WORK ITEM —
Search the entries below for "especificalo", and copy each line where it appears.

= Beginning of Section =

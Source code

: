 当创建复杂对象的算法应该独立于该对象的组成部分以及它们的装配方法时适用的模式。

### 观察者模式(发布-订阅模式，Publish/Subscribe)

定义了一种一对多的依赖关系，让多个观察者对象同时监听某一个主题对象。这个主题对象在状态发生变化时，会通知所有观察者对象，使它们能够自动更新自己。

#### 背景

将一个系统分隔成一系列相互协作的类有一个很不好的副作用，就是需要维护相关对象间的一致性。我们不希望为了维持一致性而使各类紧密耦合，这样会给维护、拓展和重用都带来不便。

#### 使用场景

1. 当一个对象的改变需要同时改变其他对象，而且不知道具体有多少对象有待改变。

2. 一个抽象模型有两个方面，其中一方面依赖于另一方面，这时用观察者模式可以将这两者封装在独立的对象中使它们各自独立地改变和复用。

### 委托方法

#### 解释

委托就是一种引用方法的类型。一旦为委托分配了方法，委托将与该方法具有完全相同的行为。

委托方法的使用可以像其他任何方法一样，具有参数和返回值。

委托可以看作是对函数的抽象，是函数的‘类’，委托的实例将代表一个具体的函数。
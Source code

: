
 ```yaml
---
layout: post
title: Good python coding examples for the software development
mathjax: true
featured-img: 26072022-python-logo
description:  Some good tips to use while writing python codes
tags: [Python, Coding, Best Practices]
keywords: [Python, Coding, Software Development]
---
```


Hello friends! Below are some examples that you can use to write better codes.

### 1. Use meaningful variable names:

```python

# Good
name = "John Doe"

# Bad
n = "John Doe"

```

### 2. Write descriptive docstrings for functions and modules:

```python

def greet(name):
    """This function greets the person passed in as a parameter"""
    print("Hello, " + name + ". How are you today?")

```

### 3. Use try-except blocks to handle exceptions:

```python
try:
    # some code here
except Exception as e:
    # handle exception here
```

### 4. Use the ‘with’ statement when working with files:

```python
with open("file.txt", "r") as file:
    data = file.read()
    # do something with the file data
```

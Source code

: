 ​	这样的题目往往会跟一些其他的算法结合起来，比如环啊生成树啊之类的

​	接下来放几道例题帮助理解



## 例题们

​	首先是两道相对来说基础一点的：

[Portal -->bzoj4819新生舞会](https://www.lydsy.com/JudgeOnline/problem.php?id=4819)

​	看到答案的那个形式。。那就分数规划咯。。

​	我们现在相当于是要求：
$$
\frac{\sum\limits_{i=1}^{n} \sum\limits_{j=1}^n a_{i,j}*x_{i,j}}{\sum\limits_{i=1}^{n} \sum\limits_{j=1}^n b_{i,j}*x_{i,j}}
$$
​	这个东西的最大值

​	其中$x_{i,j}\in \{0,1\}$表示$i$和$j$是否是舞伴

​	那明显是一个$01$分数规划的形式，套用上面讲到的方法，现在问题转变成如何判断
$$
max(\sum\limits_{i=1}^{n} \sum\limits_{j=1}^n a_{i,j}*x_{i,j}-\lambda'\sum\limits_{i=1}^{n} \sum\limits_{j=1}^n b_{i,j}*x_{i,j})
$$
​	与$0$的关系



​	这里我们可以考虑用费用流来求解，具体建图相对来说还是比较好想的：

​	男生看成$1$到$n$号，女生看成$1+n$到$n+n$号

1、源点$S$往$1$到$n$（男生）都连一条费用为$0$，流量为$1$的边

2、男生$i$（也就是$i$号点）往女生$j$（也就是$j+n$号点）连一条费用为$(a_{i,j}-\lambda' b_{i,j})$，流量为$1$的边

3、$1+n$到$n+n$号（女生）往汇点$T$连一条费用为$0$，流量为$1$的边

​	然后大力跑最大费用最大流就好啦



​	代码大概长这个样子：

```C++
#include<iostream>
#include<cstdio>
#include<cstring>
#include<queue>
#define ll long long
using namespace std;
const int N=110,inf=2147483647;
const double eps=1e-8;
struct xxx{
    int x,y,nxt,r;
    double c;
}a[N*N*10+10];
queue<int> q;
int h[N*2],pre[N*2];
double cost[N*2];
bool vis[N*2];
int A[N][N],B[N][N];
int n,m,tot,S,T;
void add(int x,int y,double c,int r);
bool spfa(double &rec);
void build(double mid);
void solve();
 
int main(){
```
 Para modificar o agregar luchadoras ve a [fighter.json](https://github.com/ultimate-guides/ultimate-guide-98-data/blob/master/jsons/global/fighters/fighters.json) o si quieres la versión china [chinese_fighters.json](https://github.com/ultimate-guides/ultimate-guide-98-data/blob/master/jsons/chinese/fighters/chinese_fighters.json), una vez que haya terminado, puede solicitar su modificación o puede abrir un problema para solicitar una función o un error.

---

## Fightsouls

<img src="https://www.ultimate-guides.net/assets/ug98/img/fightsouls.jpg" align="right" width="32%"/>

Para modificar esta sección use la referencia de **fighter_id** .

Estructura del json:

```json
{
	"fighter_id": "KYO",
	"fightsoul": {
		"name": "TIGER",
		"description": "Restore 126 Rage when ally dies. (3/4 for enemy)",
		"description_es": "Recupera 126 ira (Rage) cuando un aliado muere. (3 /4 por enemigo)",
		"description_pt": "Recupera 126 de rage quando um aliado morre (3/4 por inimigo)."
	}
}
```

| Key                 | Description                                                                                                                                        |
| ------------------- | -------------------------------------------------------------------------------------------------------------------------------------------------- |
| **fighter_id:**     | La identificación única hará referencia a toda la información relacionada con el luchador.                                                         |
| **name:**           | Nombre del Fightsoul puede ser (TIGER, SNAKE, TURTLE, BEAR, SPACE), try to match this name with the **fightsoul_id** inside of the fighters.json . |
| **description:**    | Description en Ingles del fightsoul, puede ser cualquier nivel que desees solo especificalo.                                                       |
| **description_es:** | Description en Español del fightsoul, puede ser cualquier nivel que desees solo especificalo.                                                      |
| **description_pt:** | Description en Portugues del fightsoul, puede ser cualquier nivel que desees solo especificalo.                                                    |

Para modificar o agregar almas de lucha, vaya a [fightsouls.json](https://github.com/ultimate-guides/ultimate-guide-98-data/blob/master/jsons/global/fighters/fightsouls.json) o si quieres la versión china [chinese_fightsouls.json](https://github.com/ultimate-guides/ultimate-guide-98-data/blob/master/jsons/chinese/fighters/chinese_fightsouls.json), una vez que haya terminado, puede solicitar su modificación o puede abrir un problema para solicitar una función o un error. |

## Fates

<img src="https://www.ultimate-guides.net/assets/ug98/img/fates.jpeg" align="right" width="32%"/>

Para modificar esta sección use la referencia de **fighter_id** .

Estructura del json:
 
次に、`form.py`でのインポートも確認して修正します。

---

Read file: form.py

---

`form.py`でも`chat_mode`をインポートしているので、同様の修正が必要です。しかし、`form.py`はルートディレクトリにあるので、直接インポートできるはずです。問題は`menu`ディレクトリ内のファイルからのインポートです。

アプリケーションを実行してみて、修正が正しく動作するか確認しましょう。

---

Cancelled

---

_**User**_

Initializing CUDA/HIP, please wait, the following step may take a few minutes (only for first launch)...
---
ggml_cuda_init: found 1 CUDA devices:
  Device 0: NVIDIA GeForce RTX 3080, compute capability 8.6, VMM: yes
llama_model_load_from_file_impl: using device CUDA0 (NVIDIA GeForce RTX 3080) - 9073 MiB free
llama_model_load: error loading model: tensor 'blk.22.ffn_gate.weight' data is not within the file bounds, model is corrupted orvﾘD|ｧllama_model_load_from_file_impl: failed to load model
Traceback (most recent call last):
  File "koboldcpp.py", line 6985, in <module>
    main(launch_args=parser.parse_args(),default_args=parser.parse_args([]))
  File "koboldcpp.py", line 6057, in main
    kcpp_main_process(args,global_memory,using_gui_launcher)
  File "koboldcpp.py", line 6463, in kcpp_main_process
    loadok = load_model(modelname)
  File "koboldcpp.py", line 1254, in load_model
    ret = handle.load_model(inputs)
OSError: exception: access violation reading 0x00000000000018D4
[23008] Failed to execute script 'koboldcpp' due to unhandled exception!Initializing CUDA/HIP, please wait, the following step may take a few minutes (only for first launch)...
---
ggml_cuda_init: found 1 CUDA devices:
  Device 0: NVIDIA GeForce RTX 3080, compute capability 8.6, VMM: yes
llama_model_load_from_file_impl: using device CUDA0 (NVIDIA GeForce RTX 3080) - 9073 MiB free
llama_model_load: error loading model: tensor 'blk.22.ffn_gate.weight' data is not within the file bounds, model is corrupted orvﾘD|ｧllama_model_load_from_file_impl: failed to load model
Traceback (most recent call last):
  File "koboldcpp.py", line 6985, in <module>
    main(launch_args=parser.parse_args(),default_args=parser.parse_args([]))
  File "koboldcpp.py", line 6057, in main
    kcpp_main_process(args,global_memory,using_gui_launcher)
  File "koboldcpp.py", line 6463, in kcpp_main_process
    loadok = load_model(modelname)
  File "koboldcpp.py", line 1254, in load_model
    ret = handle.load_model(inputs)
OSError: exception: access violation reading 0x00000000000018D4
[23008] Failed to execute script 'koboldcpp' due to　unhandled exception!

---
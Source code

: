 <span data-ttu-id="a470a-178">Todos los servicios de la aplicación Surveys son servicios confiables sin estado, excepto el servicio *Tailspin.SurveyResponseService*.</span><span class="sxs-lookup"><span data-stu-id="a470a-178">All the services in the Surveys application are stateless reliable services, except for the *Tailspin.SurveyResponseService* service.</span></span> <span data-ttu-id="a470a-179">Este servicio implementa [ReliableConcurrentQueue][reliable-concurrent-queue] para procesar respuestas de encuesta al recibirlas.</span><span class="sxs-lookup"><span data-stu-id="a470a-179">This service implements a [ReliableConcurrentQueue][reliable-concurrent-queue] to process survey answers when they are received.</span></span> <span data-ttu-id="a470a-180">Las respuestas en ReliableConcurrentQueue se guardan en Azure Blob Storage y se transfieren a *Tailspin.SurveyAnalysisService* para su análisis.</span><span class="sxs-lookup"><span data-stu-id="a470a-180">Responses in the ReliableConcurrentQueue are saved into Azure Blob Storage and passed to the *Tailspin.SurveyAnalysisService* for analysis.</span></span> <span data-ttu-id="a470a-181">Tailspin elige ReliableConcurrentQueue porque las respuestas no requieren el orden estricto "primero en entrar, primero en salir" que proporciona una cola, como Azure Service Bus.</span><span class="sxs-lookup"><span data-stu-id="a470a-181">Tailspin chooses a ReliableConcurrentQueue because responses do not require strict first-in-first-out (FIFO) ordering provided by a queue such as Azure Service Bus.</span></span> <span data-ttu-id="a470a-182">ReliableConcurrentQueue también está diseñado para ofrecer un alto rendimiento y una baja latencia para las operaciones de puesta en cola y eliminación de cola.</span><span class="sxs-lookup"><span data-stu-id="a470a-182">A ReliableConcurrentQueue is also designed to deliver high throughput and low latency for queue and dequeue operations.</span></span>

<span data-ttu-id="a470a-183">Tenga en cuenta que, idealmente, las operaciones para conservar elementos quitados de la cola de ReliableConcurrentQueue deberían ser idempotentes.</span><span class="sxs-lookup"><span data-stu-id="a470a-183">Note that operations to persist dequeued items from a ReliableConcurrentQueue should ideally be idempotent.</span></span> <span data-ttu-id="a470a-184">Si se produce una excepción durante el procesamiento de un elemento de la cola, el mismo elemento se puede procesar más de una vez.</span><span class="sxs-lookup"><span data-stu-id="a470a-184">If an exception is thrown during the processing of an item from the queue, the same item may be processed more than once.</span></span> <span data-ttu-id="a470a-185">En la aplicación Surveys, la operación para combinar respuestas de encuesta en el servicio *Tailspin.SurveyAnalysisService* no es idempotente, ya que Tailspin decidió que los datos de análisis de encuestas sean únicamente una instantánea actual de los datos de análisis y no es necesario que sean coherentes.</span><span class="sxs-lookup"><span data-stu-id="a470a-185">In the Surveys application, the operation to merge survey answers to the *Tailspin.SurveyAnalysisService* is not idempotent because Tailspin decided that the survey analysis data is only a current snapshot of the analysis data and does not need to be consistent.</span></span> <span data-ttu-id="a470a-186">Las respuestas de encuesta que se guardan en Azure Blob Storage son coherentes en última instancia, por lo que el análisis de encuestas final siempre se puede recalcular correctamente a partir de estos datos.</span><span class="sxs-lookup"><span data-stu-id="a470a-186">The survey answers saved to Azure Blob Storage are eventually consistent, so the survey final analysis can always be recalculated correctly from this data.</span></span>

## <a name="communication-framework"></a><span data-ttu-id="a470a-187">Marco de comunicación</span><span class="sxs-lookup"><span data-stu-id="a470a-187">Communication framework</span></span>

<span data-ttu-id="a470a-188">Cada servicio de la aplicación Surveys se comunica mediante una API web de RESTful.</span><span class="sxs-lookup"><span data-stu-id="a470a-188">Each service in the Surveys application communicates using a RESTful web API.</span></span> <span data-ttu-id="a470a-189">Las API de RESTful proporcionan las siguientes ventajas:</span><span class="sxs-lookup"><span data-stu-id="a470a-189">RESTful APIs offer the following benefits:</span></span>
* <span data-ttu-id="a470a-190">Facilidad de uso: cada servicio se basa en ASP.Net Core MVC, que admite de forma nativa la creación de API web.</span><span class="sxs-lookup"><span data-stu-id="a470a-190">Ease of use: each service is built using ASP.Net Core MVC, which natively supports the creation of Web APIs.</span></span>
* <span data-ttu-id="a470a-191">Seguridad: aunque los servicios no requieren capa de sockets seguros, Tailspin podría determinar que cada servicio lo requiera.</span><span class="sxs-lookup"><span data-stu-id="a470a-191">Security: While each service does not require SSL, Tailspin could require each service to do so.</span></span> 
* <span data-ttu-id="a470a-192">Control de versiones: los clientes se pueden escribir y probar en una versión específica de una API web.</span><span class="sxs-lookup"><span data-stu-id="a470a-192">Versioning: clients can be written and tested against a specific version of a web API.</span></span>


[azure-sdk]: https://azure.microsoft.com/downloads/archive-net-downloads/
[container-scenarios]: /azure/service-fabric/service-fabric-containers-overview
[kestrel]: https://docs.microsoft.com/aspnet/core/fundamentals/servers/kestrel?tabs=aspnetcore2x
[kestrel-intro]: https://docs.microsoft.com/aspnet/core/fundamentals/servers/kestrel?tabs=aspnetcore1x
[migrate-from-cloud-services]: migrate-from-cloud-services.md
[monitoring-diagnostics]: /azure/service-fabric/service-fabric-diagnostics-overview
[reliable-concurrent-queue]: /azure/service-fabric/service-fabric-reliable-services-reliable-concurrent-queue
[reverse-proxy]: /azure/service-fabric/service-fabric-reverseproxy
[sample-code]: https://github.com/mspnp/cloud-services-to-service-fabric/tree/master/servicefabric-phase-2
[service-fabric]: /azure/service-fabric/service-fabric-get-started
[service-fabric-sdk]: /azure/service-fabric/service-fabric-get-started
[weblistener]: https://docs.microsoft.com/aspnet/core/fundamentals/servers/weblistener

= End of Section =

RESULT —
| **description:**    | Description en Ingles del fightsoul, puede ser cualquier nivel que desees solo especificalo.                                                       |
| **description_es:** | Description en Español del fightsoul, puede ser cualquier nivel que desees solo especificalo.                                                      |
| **description_pt:** | Description en Portugues del fightsoul, puede ser cualquier nivel que desees solo especificalo.                                                    |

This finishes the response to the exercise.